Primeiro longa-metragem de Gabriela Amaral Almeida, “O Animal Cordial” pretende algo como um estudo observatório do comportamento humano sob pressão, levando seus personagens a reações extremas que rompem com suas capas de civilidade. De partida, portanto, há semelhanças claras com “Relatos Selvagens” (2014), de Damián Szifron. Na trama, pessoas reunidas num elegante restaurante de São Paulo entram em confrontação entre si quando um assalto ocorre no local. O dono do restaurante (Murilo Benício), seus funcionários (Irandhir Santos e Luciana Paes) e os poucos clientes presentes já no fim do expediente (Camila Morgado, Ernani Moraes e Jiddu Pinheiro) servem de “cobaias” nesse experimento social proposto pela diretora e roteirista.
No entanto, o filme não tem a força imaginada, reveladora do lado selvagem desses homens e mulheres escondido sob a aparência de cordialidade, sobretudo porque Almeida parece se recusar a apostar na perda de controle total da situação pelos personagens a partir do encadeamento de ações cada vez mais absurdas. “O Animal Cordial” é estranhamente comportado nos caminhos pelos quais leva sua história. Esteticamente inclusive, já que a assepsia do ambiente parece transbordar para o próprio filme. Há apenas um momento, protagonizado por Benício e Paes, em que isso se rompe de fato. É a melhor cena de “O Animal Cordial”: surtada, descontrolada, extrema.
Paes, aliás, é o grande destaque entre os atores. No papel da garçonete Sara, ela trafega com perfeição entre a ingenuidade sonhadora e esse descontrole total. Benício também está bem como Inácio, o patrão que conduz com certa dose de sadismo a violência criada em seu restaurante. Os outros atores, especialmente os talentosos Santos, Moraes e Humberto Carrão, têm muito pouco a fazer com personagens pequenos, que ou passam a maior parte do tempo em estado de passividade (caso dos dois primeiros) ou ficam pouco em cena (caso do último). O filme, no fim das contas, é mesmo sobre Sara e Inácio.

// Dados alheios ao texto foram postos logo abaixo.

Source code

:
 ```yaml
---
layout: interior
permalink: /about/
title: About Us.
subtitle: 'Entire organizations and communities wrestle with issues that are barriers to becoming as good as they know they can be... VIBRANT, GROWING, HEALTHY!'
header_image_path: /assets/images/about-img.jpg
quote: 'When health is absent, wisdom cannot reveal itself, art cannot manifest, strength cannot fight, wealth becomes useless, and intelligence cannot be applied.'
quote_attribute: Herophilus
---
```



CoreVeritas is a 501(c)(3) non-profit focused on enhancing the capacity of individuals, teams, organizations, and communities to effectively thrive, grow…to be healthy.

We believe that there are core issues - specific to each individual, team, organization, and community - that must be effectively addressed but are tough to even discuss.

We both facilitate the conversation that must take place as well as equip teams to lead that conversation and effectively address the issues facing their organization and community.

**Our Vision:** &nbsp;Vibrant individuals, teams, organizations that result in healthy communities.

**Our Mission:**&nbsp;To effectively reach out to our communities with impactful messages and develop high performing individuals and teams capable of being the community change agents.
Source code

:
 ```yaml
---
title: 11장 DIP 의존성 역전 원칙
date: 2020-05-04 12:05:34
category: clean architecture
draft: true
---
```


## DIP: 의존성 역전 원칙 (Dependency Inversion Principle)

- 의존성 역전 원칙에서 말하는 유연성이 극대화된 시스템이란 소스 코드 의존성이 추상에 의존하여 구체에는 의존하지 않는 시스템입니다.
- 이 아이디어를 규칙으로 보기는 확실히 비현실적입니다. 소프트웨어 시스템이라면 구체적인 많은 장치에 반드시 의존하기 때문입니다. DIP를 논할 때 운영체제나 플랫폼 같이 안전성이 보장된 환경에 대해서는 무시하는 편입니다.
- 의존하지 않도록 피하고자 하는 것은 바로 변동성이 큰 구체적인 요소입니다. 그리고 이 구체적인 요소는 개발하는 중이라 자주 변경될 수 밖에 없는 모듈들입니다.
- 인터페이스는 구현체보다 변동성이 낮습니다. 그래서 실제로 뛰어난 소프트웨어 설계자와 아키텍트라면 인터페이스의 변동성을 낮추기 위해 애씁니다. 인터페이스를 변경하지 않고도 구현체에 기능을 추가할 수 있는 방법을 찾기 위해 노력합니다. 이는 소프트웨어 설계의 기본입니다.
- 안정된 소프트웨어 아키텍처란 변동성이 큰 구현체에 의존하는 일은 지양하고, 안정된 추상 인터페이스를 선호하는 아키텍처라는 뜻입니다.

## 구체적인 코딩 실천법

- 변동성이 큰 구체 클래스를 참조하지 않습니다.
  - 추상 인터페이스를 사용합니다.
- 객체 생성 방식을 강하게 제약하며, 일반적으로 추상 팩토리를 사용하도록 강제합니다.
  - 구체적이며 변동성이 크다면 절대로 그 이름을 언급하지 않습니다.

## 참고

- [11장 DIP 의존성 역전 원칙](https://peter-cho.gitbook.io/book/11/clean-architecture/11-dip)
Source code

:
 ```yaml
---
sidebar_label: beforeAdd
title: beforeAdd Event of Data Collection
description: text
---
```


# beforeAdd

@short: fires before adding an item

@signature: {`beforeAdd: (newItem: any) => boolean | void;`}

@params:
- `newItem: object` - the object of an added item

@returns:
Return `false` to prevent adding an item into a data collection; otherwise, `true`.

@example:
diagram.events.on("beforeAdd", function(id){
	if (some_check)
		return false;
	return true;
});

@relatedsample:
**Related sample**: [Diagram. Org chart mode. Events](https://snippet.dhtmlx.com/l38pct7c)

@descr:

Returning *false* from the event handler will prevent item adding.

“Relatos Selvagens”, como se sabe, é composto por uma série de historietas, algumas boas (“Parternak”, “Bombita”), outras mais que boas (“El Más Fuerte”, “Hasta que la Muerte nos Separe”) e duas menos inspiradas (“La Propuesta” e “Las Ratas”). Essa última, bem curtinha, se passa, aliás, num restaurante, onde uma garçonete encontra a chance perfeita de se vingar do homem que, no passado, destruiu sua família. Seguindo sugestão da cozinheira do local, ela envenena o prato do sujeito, que logo passa a ser compartilhado por seu jovem filho. Assustada com o homicídio duplo que pode estar cometendo, a moça tenta salvar o rapaz e, ao mesmo tempo, manter intacta a vingança. “Las Ratas” decepciona principalmente por apostar num desenvolvimento bastante óbvio de sua trama, que, no fim das contas, passa longe de produzir o mesmo espanto que quatro das outras cinco histórias do filme produzem, decorrência do exagero das situações nelas contidas.
É o que acontece com “O Animal Cordial”. À exceção, novamente, do momento de real loucura anteriormente citado, protagonizado por Benício e Paes, não há nada de verdadeiramente surpreendente no desenrolar da história. Uma vez instalada a violência como regra, a partir do assalto no restaurante, cria-se grandes expectativas em relação à presença de atitudes inesperadas por parte dos personagens, representativas da situação limite em que se encontram. Mas as decisões tomadas por cada um deles são, cada uma a seu tempo, bastante esperadas, mesmo óbvias. Ou seja, no diálogo com “Relatos Selvagens”, “O Animal Cordial” não consegue ser muito melhor que a pior das histórias que compõem o bem-sucedido filme de Szifron.